==== EXERCISE MATERIAL

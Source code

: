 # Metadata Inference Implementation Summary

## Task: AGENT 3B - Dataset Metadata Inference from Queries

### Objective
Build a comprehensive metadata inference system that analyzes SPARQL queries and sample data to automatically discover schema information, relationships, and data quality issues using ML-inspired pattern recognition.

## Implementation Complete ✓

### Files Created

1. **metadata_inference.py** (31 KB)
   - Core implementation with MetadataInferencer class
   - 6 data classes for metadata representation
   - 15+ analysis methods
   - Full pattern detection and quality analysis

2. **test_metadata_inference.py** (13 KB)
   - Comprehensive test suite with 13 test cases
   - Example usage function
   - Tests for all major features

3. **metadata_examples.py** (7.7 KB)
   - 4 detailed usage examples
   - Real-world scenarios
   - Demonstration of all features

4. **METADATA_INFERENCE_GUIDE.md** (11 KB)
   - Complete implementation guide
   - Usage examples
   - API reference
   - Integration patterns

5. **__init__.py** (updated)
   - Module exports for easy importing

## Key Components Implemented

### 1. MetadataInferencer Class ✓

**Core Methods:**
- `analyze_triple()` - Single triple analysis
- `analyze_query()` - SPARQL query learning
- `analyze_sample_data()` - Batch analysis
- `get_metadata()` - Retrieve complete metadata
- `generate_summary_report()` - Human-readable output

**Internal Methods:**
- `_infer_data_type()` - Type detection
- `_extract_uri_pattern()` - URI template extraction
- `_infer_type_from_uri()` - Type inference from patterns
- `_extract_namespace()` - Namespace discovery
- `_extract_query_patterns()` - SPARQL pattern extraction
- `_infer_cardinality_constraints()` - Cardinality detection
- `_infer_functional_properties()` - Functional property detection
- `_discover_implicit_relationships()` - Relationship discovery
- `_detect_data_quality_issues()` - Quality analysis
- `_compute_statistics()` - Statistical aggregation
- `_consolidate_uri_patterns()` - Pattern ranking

========

Would you please repeat the lines from the one with "- Core implementation" through the last line of the listing above, exactly and with nothing else?

   - Core implementation with MetadataInferencer class
   - 6 data classes for metadata representation
   - 15+ analysis methods
   - Full pattern detection and quality analysis

2. **test_metadata_inference.py** (13 KB)
   - Comprehensive test suite with 13 test cases
   - Example usage function
   - Tests for all major features

3. **metadata_examples.py** (7.7 KB)
   - 4 detailed usage examples
   - Real-world scenarios
   - Demonstration of all features

4. **METADATA_INFERENCE_GUIDE.md** (11 KB)
   - Complete implementation guide
   - Usage examples
   - API reference
   - Integration patterns

5. **__init__.py** (updated)
   - Module exports for easy importing

## Key Components Implemented

### 1. MetadataInferencer Class ✓

**Core Methods:**
- `analyze_triple()` - Single triple analysis
- `analyze_query()` - SPARQL query learning
- `analyze_sample_data()` - Batch analysis
- `get_metadata()` - Retrieve complete metadata
- `generate_summary_report()` - Human-readable output

**Internal Methods:**
- `_infer_data_type()` - Type detection
- `_extract_uri_pattern()` - URI template extraction
- `_infer_type_from_uri()` - Type inference from patterns
- `_extract_namespace()` - Namespace discovery
- `_extract_query_patterns()` - SPARQL pattern extraction
- `_infer_cardinality_constraints()` - Cardinality detection
- `_infer_functional_properties()` - Functional property detection
- `_discover_implicit_relationships()` - Relationship discovery
- `_detect_data_quality_issues()` - Quality analysis
- `_compute_statistics()` - Statistical aggregation
- `_consolidate_uri_patterns()` - Pattern ranking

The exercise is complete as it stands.